_Task description_
Could you write out the records below exactly, without omitting a line?

_Source records_
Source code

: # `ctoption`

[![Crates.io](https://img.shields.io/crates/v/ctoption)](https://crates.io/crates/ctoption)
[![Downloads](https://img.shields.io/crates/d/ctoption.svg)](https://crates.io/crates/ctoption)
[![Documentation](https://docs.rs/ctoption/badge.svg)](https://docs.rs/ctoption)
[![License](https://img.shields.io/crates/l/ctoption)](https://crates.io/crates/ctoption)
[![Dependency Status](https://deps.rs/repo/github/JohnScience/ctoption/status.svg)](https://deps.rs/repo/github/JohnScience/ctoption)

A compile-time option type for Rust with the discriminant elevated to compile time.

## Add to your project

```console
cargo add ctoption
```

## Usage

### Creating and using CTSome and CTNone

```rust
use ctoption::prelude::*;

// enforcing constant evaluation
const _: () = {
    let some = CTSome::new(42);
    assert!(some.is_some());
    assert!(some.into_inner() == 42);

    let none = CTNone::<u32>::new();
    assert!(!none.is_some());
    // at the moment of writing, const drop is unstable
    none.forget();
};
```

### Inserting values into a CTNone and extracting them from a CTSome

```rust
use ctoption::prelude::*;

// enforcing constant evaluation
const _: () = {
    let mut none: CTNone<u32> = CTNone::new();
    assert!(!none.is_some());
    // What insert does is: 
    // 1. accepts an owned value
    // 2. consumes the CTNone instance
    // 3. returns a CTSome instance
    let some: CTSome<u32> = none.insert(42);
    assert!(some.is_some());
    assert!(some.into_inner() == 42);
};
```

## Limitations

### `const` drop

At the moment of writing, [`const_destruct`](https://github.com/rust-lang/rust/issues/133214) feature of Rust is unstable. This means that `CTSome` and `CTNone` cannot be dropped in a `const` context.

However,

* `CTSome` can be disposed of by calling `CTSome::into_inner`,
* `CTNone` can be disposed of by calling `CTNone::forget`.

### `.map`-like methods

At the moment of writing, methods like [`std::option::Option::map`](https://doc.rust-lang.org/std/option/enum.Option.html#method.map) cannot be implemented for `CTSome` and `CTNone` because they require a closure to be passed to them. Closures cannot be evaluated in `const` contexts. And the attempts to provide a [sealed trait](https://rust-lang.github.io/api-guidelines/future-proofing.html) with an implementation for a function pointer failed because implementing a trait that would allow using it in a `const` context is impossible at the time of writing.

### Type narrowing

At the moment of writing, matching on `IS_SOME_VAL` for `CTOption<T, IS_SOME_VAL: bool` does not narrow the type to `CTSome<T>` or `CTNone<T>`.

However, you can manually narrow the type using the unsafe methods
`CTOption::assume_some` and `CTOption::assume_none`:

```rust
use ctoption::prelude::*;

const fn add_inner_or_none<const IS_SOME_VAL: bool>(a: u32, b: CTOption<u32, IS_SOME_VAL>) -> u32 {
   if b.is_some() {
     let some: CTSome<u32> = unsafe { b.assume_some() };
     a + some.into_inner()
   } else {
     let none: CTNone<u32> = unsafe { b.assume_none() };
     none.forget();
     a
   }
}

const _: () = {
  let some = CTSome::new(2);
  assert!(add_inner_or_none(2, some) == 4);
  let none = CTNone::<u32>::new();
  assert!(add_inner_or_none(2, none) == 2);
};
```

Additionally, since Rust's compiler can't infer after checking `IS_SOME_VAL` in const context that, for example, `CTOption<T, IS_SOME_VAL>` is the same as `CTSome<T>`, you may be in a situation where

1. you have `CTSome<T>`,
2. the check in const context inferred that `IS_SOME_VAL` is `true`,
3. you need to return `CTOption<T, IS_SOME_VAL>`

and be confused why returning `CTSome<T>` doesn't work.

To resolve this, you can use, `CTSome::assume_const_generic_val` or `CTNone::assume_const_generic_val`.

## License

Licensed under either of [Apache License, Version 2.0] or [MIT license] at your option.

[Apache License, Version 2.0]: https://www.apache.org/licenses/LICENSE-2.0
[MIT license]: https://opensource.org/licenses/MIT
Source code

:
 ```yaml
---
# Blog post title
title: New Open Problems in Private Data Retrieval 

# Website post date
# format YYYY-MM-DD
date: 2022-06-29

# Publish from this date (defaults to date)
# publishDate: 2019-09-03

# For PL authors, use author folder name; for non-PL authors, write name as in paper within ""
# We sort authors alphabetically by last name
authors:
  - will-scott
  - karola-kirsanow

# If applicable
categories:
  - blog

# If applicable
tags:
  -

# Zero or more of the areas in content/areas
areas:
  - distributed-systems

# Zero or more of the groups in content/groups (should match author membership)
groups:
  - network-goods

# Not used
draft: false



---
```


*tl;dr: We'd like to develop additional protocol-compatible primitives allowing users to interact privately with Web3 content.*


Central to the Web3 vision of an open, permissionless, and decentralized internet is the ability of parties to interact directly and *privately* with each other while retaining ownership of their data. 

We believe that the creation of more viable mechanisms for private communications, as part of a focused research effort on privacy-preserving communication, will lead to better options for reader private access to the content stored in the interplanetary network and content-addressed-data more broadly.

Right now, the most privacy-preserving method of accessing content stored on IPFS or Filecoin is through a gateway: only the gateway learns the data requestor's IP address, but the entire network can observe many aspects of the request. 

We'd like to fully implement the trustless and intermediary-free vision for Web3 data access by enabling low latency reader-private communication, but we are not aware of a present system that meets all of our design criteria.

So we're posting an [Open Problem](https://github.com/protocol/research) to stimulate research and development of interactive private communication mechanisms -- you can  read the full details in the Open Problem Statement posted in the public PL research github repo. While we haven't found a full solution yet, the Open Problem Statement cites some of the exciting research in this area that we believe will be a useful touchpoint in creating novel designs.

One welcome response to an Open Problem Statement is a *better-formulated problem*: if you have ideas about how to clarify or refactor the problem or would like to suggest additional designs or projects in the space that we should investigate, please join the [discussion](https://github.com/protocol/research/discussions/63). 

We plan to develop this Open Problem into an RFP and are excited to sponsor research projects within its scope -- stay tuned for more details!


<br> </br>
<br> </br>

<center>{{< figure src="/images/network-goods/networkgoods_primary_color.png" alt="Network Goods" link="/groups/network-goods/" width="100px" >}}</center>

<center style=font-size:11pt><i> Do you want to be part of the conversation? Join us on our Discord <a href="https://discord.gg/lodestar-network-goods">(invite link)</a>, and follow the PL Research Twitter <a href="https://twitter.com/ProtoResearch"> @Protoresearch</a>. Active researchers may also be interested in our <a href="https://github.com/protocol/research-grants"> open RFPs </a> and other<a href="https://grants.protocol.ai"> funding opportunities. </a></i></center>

_Task answer_
Source code

: # `ctoption`

[![Crates.io](https://img.shields.io/crates/v/ctoption)](https://crates.io/crates/ctoption)
[![Downloads](https://img.shields.io/crates/d/ctoption.svg)](https://crates.io/crates/ctoption)
[![Documentation](https://docs.rs/ctoption/badge.svg)](https://docs.rs/ctoption)
[![License](https://img.shields.io/crates/l/ctoption)](https://crates.io/crates/ctoption)
[![Dependency Status](https://deps.rs/repo/github/JohnScience/ctoption/status.svg)](https://deps.rs/repo/github/JohnScience/ctoption)

A compile-time option type for Rust with the discriminant elevated to compile time.

## Add to your project

```console
cargo add ctoption
```

## Usage

### Creating and using CTSome and CTNone

```rust
use ctoption::prelude::*;

// enforcing constant evaluation
const _: () = {
    let some = CTSome::new(42);
    assert!(some.is_some());
    assert!(some.into_inner() == 42);

    let none = CTNone::<u32>::new();
    assert!(!none.is_some());
    // at the moment of writing, const drop is unstable
    none.forget();
};
```

### Inserting values into a CTNone and extracting them from a CTSome

```rust
use ctoption::prelude::*;

// enforcing constant evaluation
const _: () = {
    let mut none: CTNone<u32> = CTNone::new();
    assert!(!none.is_some());
    // What insert does is: 
    // 1. accepts an owned value
    // 2. consumes the CTNone instance
    // 3. returns a CTSome instance
    let some: CTSome<u32> = none.insert(42);
    assert!(some.is_some());
    assert!(some.into_inner() == 42);
};
```

## Limitations

### `const` drop

At the moment of writing, [`const_destruct`](https://github.com/rust-lang/rust/issues/133214) feature of Rust is unstable. This means that `CTSome` and `CTNone` cannot be dropped in a `const` context.

However,

* `CTSome` can be disposed of by calling `CTSome::into_inner`,
* `CTNone` can be disposed of by calling `CTNone::forget`.

### `.map`-like methods

At the moment of writing, methods like [`std::option::Option::map`](https://doc.rust-lang.org/std/option/enum.Option.html#method.map) cannot be implemented for `CTSome` and `CTNone` because they require a closure to be passed to them. Closures cannot be evaluated in `const` contexts. And the attempts to provide a [sealed trait](https://rust-lang.github.io/api-guidelines/future-proofing.html) with an implementation for a function pointer failed because implementing a trait that would allow using it in a `const` context is impossible at the time of writing.

### Type narrowing

At the moment of writing, matching on `IS_SOME_VAL` for `CTOption<T, IS_SOME_VAL: bool` does not narrow the type to `CTSome<T>` or `CTNone<T>`.

However, you can manually narrow the type using the unsafe methods
`CTOption::assume_some` and `CTOption::assume_none`:

```rust
use ctoption::prelude::*;

const fn add_inner_or_none<const IS_SOME_VAL: bool>(a: u32, b: CTOption<u32, IS_SOME_VAL>) -> u32 {
   if b.is_some() {
     let some: CTSome<u32> = unsafe { b.assume_some() };
     a + some.into_inner()
   } else {
     let none: CTNone<u32> = unsafe { b.assume_none() };
     none.forget();
     a
   }
}

const _: () = {
  let some = CTSome::new(2);
  assert!(add_inner_or_none(2, some) == 4);
  let none = CTNone::<u32>::new();
  assert!(add_inner_or_none(2, none) == 2);
};
```

Additionally, since Rust's compiler can't infer after checking `IS_SOME_VAL` in const context that, for example, `CTOption<T, IS_SOME_VAL>` is the same as `CTSome<T>`, you may be in a situation where

1. you have `CTSome<T>`,
2. the check in const context inferred that `IS_SOME_VAL` is `true`,
3. you need to return `CTOption<T, IS_SOME_VAL>`

and be confused why returning `CTSome<T>` doesn't work.

To resolve this, you can use, `CTSome::assume_const_generic_val` or `CTNone::assume_const_generic_val`.

## License

Licensed under either of [Apache License, Version 2.0] or [MIT license] at your option.

[Apache License, Version 2.0]: https://www.apache.org/licenses/LICENSE-2.0
[MIT license]: https://opensource.org/licenses/MIT
Source code

:
 ```yaml
---
# Blog post title
title: New Open Problems in Private Data Retrieval 

# Website post date
# format YYYY-MM-DD
date: 2022-06-29

# Publish from this date (defaults to date)
# publishDate: 2019-09-03

# For PL authors, use author folder name; for non-PL authors, write name as in paper within ""
# We sort authors alphabetically by last name
authors:
  - will-scott
  - karola-kirsanow

# If applicable
categories:
  - blog

# If applicable
tags:
  -

# Zero or more of the areas in content/areas
areas:
  - distributed-systems

# Zero or more of the groups in content/groups (should match author membership)
groups:
  - network-goods

# Not used
draft: false



---
```


*tl;dr: We'd like to develop additional protocol-compatible primitives allowing users to interact privately with Web3 content.*


Central to the Web3 vision of an open, permissionless, and decentralized internet is the ability of parties to interact directly and *privately* with each other while retaining ownership of their data. 

We believe that the creation of more viable mechanisms for private communications, as part of a focused research effort on privacy-preserving communication, will lead to better options for reader private access to the content stored in the interplanetary network and content-addressed-data more broadly.

Right now, the most privacy-preserving method of accessing content stored on IPFS or Filecoin is through a gateway: only the gateway learns the data requestor's IP address, but the entire network can observe many aspects of the request. 

We'd like to fully implement the trustless and intermediary-free vision for Web3 data access by enabling low latency reader-private communication, but we are not aware of a present system that meets all of our design criteria.

So we're posting an [Open Problem](https://github.com/protocol/research) to stimulate research and development of interactive private communication mechanisms -- you can  read the full details in the Open Problem Statement posted in the public PL research github repo. While we haven't found a full solution yet, the Open Problem Statement cites some of the exciting research in this area that we believe will be a useful touchpoint in creating novel designs.

One welcome response to an Open Problem Statement is a *better-formulated problem*: if you have ideas about how to clarify or refactor the problem or would like to suggest additional designs or projects in the space that we should investigate, please join the [discussion](https://github.com/protocol/research/discussions/63). 

We plan to develop this Open Problem into an RFP and are excited to sponsor research projects within its scope -- stay tuned for more details!


<br> </br>
<br> </br>

<center>{{< figure src="/images/network-goods/networkgoods_primary_color.png" alt="Network Goods" link="/groups/network-goods/" width="100px" >}}</center>

<center style=font-size:11pt><i> Do you want to be part of the conversation? Join us on our Discord <a href="https://discord.gg/lodestar-network-goods">(invite link)</a>, and follow the PL Research Twitter <a href="https://twitter.com/ProtoResearch"> @Protoresearch</a>. Active researchers may also be interested in our <a href="https://github.com/protocol/research-grants"> open RFPs </a> and other<a href="https://grants.protocol.ai"> funding opportunities. </a></i></center>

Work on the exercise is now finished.